Last week was an important one for Illinois consumers and small businesses as lawmakers inched closer to establishing a state-run Health Insurance Exchange.
Why is this important? As Timothy Jost, exchange expert writes in a Commonwealth Fund blog: “The health insurance exchange is the centerpiece of the private insurance reforms in the Affordable Care Act (ACA). If the exchanges function as planned, they will expand coverage to more Americans, reduce insurance costs, and improve the quality of coverage and perhaps of health care itself.” However, if designed poorly, “experts warn, healthy people could avoid the exchanges, leaving them to sicker people with rising premiums."
First, some background:
On July 14, 2011, Senate bill 1555 was passed and signed by Governor Quinn, which created the Illinois Legislative Health Insurance Exchange Study Committee to aid in going forward with the establishment of a health insurance exchange (also known as the competitive insurance marketplace) in Illinois. The legislative study committee held five meetings, and commissioned two reports, one from Deloitte Consulting on the current state of healthcare in Illinois, and the second from HMA/Wakely Consulting Group, on the possible options and directions the exchange could take. On September 27, 2011, the Committee released a draft report of their findings from the five meetings and the two consultant reports. Although no definite decisions were made in the report, it is still the most substantive picture of the Illinois exchange to date.
Response to the Report:
Most of the report focused on the possibilities that Illinois must consider and decisions that must be made regarding the type of governance and the financing of the exchange. Many organizations weighed in with written comments in response to the report. Below are some of the issues and concerns that have been raised over the policy options outlined in the report:
· The HMA/Wakely report listed two options for the operating model of the exchange: either as a “market organizer” or “market developer.” The market organizer approach means that the exchange would simply certify any health insurance plan that met the requirements for the exchange, relying on the competition of the marketplace to keep the cost of insurance down. The market developer style would have the exchange taking a more active approach to use their leveraging power in order to get the best possible value of plans from insurance agencies. Much support has been shown for the market developer option, aligning the exchange model with the interests of consumers for quality, affordable insurance.

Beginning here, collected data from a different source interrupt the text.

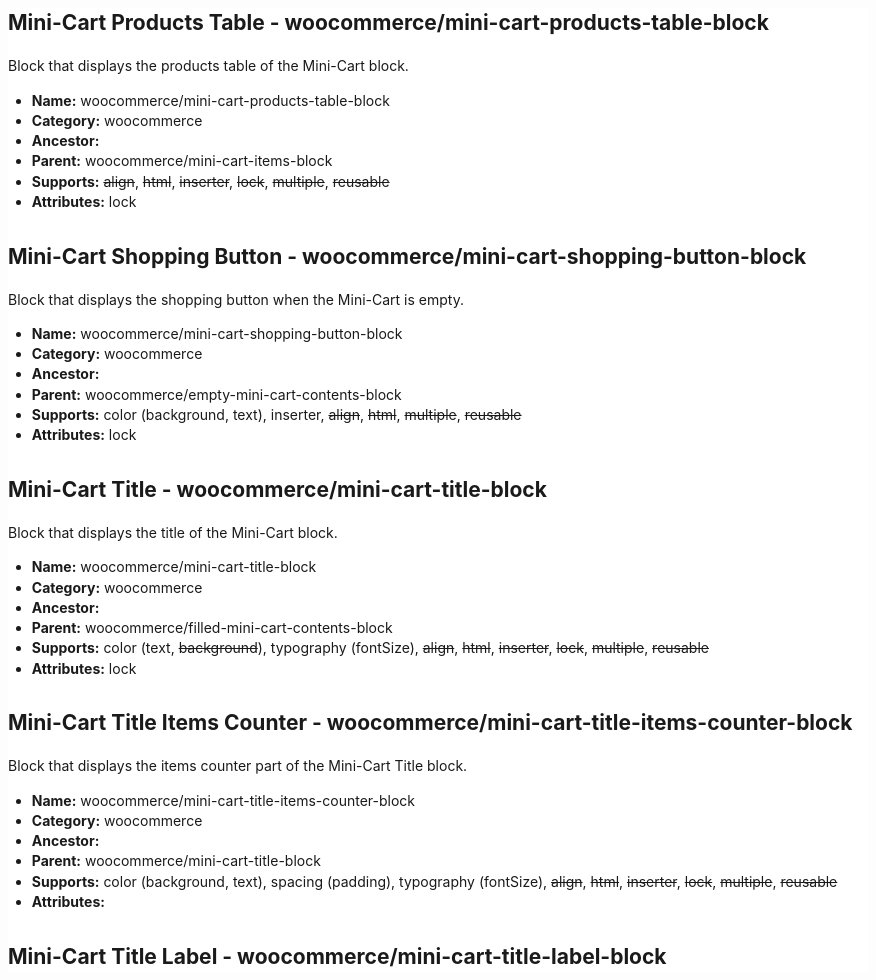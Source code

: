 ## Mini-Cart Products Table - woocommerce/mini-cart-products-table-block

Block that displays the products table of the Mini-Cart block.

-	**Name:** woocommerce/mini-cart-products-table-block
-	**Category:** woocommerce
-   **Ancestor:** 
-   **Parent:** woocommerce/mini-cart-items-block
-	**Supports:** ~~align~~, ~~html~~, ~~inserter~~, ~~lock~~, ~~multiple~~, ~~reusable~~
-	**Attributes:** lock

## Mini-Cart Shopping Button - woocommerce/mini-cart-shopping-button-block

Block that displays the shopping button when the Mini-Cart is empty.

-	**Name:** woocommerce/mini-cart-shopping-button-block
-	**Category:** woocommerce
-   **Ancestor:** 
-   **Parent:** woocommerce/empty-mini-cart-contents-block
-	**Supports:** color (background, text), inserter, ~~align~~, ~~html~~, ~~multiple~~, ~~reusable~~
-	**Attributes:** lock

## Mini-Cart Title - woocommerce/mini-cart-title-block

Block that displays the title of the Mini-Cart block.

-	**Name:** woocommerce/mini-cart-title-block
-	**Category:** woocommerce
-   **Ancestor:** 
-   **Parent:** woocommerce/filled-mini-cart-contents-block
-	**Supports:** color (text, ~~background~~), typography (fontSize), ~~align~~, ~~html~~, ~~inserter~~, ~~lock~~, ~~multiple~~, ~~reusable~~
-	**Attributes:** lock

## Mini-Cart Title Items Counter - woocommerce/mini-cart-title-items-counter-block

Block that displays the items counter part of the Mini-Cart Title block.

-	**Name:** woocommerce/mini-cart-title-items-counter-block
-	**Category:** woocommerce
-   **Ancestor:** 
-   **Parent:** woocommerce/mini-cart-title-block
-	**Supports:** color (background, text), spacing (padding), typography (fontSize), ~~align~~, ~~html~~, ~~inserter~~, ~~lock~~, ~~multiple~~, ~~reusable~~
-	**Attributes:** 

## Mini-Cart Title Label - woocommerce/mini-cart-title-label-block
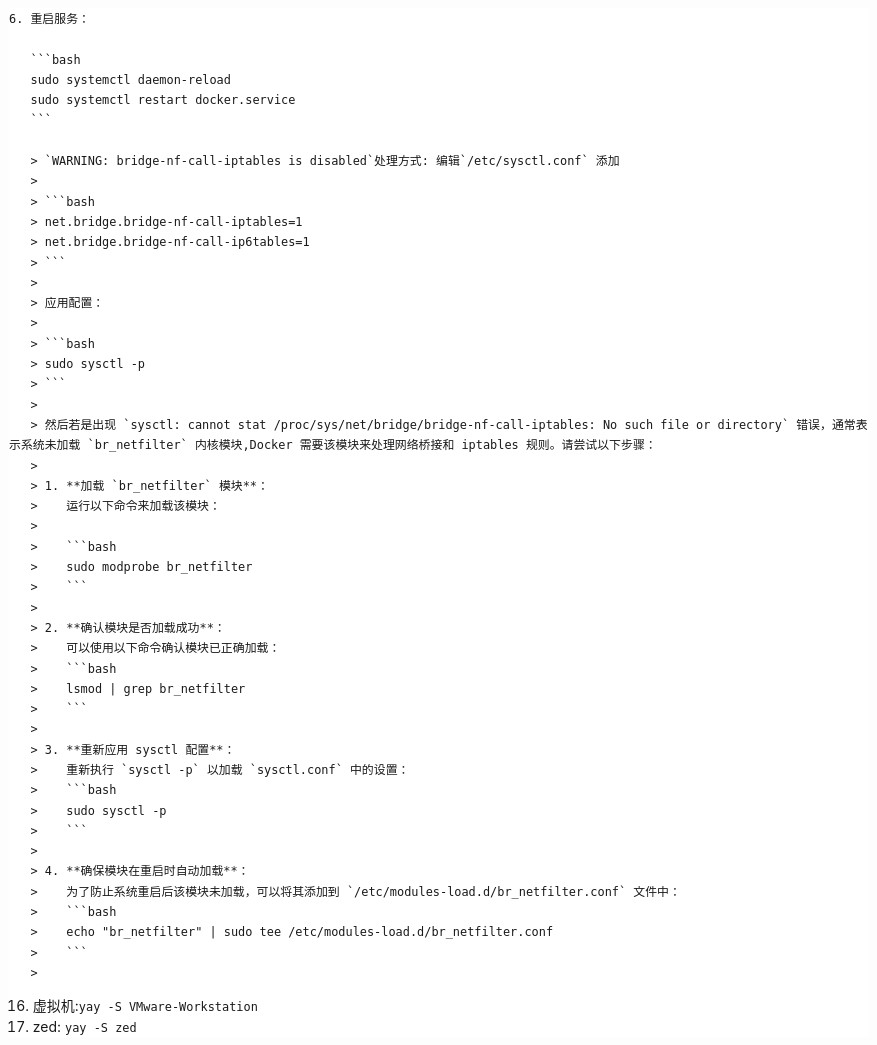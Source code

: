     6. 重启服务：

       ```bash
       sudo systemctl daemon-reload
       sudo systemctl restart docker.service
       ```
       
       > `WARNING: bridge-nf-call-iptables is disabled`处理方式: 编辑`/etc/sysctl.conf` 添加
       >
       > ```bash
       > net.bridge.bridge-nf-call-iptables=1
       > net.bridge.bridge-nf-call-ip6tables=1
       > ```
       >
       > 应用配置：
       >
       > ```bash
       > sudo sysctl -p
       > ```
       >
       > 然后若是出现 `sysctl: cannot stat /proc/sys/net/bridge/bridge-nf-call-iptables: No such file or directory` 错误，通常表示系统未加载 `br_netfilter` 内核模块,Docker 需要该模块来处理网络桥接和 iptables 规则。请尝试以下步骤：
       >
       > 1. **加载 `br_netfilter` 模块**：
       >    运行以下命令来加载该模块：
       >    
       >    ```bash
       >    sudo modprobe br_netfilter
       >    ```
       >    
       > 2. **确认模块是否加载成功**：
       >    可以使用以下命令确认模块已正确加载：
       >    ```bash
       >    lsmod | grep br_netfilter
       >    ```
       >
       > 3. **重新应用 sysctl 配置**：
       >    重新执行 `sysctl -p` 以加载 `sysctl.conf` 中的设置：
       >    ```bash
       >    sudo sysctl -p
       >    ```
       >
       > 4. **确保模块在重启时自动加载**：
       >    为了防止系统重启后该模块未加载，可以将其添加到 `/etc/modules-load.d/br_netfilter.conf` 文件中：
       >    ```bash
       >    echo "br_netfilter" | sudo tee /etc/modules-load.d/br_netfilter.conf
       >    ```
       >


16. 虚拟机:`yay -S VMware-Workstation`
16. zed: `yay -S zed`
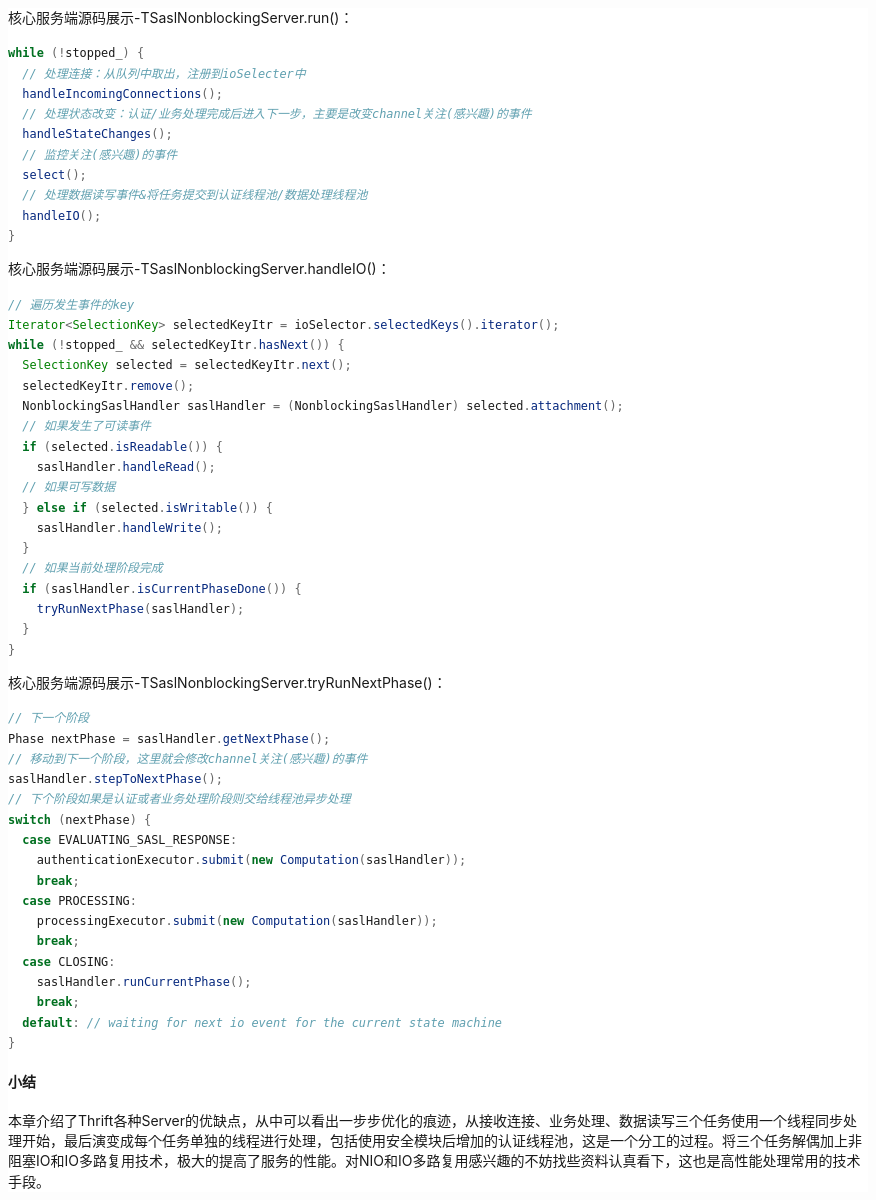 核心服务端源码展示-TSaslNonblockingServer.run()：

```java
while (!stopped_) {
  // 处理连接：从队列中取出，注册到ioSelecter中
  handleIncomingConnections();
  // 处理状态改变：认证/业务处理完成后进入下一步，主要是改变channel关注(感兴趣)的事件
  handleStateChanges();
  // 监控关注(感兴趣)的事件
  select();
  // 处理数据读写事件&将任务提交到认证线程池/数据处理线程池
  handleIO();
}
```

核心服务端源码展示-TSaslNonblockingServer.handleIO()：

```java
// 遍历发生事件的key
Iterator<SelectionKey> selectedKeyItr = ioSelector.selectedKeys().iterator();
while (!stopped_ && selectedKeyItr.hasNext()) {
  SelectionKey selected = selectedKeyItr.next();
  selectedKeyItr.remove();
  NonblockingSaslHandler saslHandler = (NonblockingSaslHandler) selected.attachment();
  // 如果发生了可读事件
  if (selected.isReadable()) {
    saslHandler.handleRead();
  // 如果可写数据
  } else if (selected.isWritable()) {
    saslHandler.handleWrite();
  }
  // 如果当前处理阶段完成
  if (saslHandler.isCurrentPhaseDone()) {
    tryRunNextPhase(saslHandler);
  }
}
```

核心服务端源码展示-TSaslNonblockingServer.tryRunNextPhase()：

```java
// 下一个阶段
Phase nextPhase = saslHandler.getNextPhase();
// 移动到下一个阶段，这里就会修改channel关注(感兴趣)的事件
saslHandler.stepToNextPhase();
// 下个阶段如果是认证或者业务处理阶段则交给线程池异步处理
switch (nextPhase) {
  case EVALUATING_SASL_RESPONSE:
    authenticationExecutor.submit(new Computation(saslHandler));
    break;
  case PROCESSING:
    processingExecutor.submit(new Computation(saslHandler));
    break;
  case CLOSING:
    saslHandler.runCurrentPhase();
    break;
  default: // waiting for next io event for the current state machine
}
```

#### 小结

本章介绍了Thrift各种Server的优缺点，从中可以看出一步步优化的痕迹，从接收连接、业务处理、数据读写三个任务使用一个线程同步处理开始，最后演变成每个任务单独的线程进行处理，包括使用安全模块后增加的认证线程池，这是一个分工的过程。将三个任务解偶加上非阻塞IO和IO多路复用技术，极大的提高了服务的性能。对NIO和IO多路复用感兴趣的不妨找些资料认真看下，这也是高性能处理常用的技术手段。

· Out of the three options presented for the governmental structure of the exchange, the overwhelming majority of opinions expressed have been in favor of a “quasi-governmental” model, as opposed to the “state-run” and “non-profit” models. The quasi-governmental model would keep the exchange in connection with other state-run agencies that it may need to coordinate with and promote a high level of transparency and accountability, while remaining a higher level of political neutrality.
· The membership of the exchange governing board is one of the hot button topics in the report. The report underscores that members of the board should be well versed in the domain of health care, but should not have conflicts of interest, specifically noting that insurers, agents/brokers, HMOs, Prepaid Service Providers and other individuals with an interest in the Exchange should not be voting members of the board, though they could be members of an advisory committee. Some groups are advocating for a list of constituencies that must be represented on the board (for example, more representative of minority populations who are over-represented among the uninsured), while others think that a list of that nature would cause more problems for the board than it would solve. Another major concern is whether or not legislators should be allowed on the board. Many groups have expressed their disapproval of legislators holding seats on the board – so that the exchange could be truly independent, non-partisan, and non-political — although some see their presence as non-voting members as a possibility.
· To finance the exchange, there are many options on the table, including charging consumers a fee to access the exchange, assessments on health plans offered in the new marketplace, assessments on all Illinois health insurance companies, the use of state general revenue, levying a fee on all health care stakeholders in the state (a list that could include prescription drug and medical supply companies, providers, hospitals, etc.), or assessing a progressive surtax on the revenues of all insurance providers. Many advocacy groups are against the idea of a fee to consumers, as the exchange targets those who are currently uninsured, who typically tend to have lower incomes, and could be put off or prevented from using the exchange if there is a fee. However, there are doubts that a funding option like the insurance revenue surtax would be approved. Some groups have stated that the best option might be for the enacting legislation to leave open the description of funding, so as to allow for multiple sources.